Items from a data source
◇ ◇ ◇

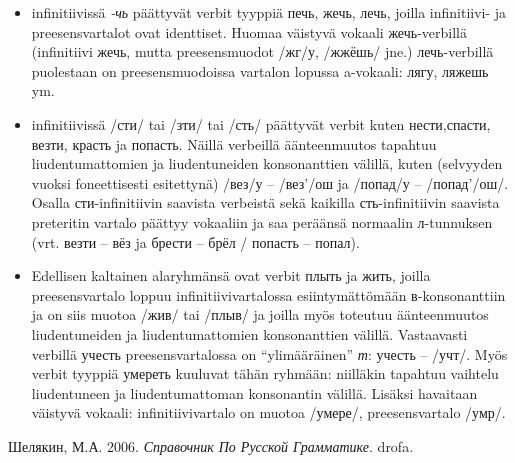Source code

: \documentclass[]{scrartcl}
\providecommand{\tightlist}{%
  \setlength{\itemsep}{0pt}\setlength{\parskip}{0pt}}
\begin{document}
\begin{itemize}
\tightlist
\item
  infinitiivissä \emph{-чь} päättyvät verbit tyyppiä печь, жечь, лечь,
  joilla infinitiivi- ja preesensvartalot ovat identtiset. Huomaa
  väistyvä vokaali жечь-verbillä (infinitiivi жечь, mutta preesensmuodot
  /жг/у, /жжёшь/ jne.) лечь-verbillä puolestaan on preesensmuodoissa
  vartalon lopussa a-vokaali: лягу, ляжешь ym.
\item
  infinitiivissä /сти/ tai /зти/ tai /сть/ päättyvät verbit kuten
  нести,спасти, везти, красть ja попасть. Näillä verbeillä äänteenmuutos
  tapahtuu liudentumattomien ja liudentuneiden konsonanttien välillä,
  kuten (selvyyden vuoksi foneettisesti esitettynä) /вез/у -- /вез'/ош
  ja /попад/у -- /попад'/ош/. Osalla сти-infinitiivin saavista verbeistä
  sekä kaikilla сть-infinitiivin saavista preteritin vartalo päättyy
  vokaaliin ja saa peräänsä normaalin л-tunnuksen (vrt. везти -- вёз ja
  брести -- брёл / попасть -- попал).
\item
  Edellisen kaltainen alaryhmänsä ovat verbit плыть ja жить, joilla
  preesensvartalo loppuu infinitiivivartalossa esiintymättömään
  в-konsonanttiin ja on siis muotoa /жив/ tai /плыв/ ja joilla myös
  toteutuu äänteenmuutos liudentuneiden ja liudentumattomien
  konsonanttien välillä. Vastaavasti verbillä учесть preesensvartalossa
  on ``ylimääräinen'' \emph{т}: учесть -- /учт/. Myös verbit tyyppiä
  умереть kuuluvat tähän ryhmään: niilläkin tapahtuu vaihtelu
  liudentuneen ja liudentumattoman konsonantin välillä. Lisäksi
  havaitaan väistyvä vokaali: infinitiivivartalo on muotoa /умере/,
  preesensvartalo /умр/.
\end{itemize}

Шелякин, М.А. 2006. \emph{Справочник По Русской Грамматике}. drofa.
\end{document}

◇ ◇ ◇

Work order:
Please write out the lines that run from the one with "Myös verbit tyyppiä" to the end of the records, both included, exactly as they appear.

Solution to this exercise:
  on ``ylimääräinen'' \emph{т}: учесть -- /учт/. Myös verbit tyyppiä
  умереть kuuluvat tähän ryhmään: niilläkin tapahtuu vaihtelu
  liudentuneen ja liudentumattoman konsonantin välillä. Lisäksi
  havaitaan väistyvä vokaali: infinitiivivartalo on muotoa /умере/,
  preesensvartalo /умр/.
\end{itemize}

Шелякин, М.А. 2006. \emph{Справочник По Русской Грамматике}. drofa.
\end{document}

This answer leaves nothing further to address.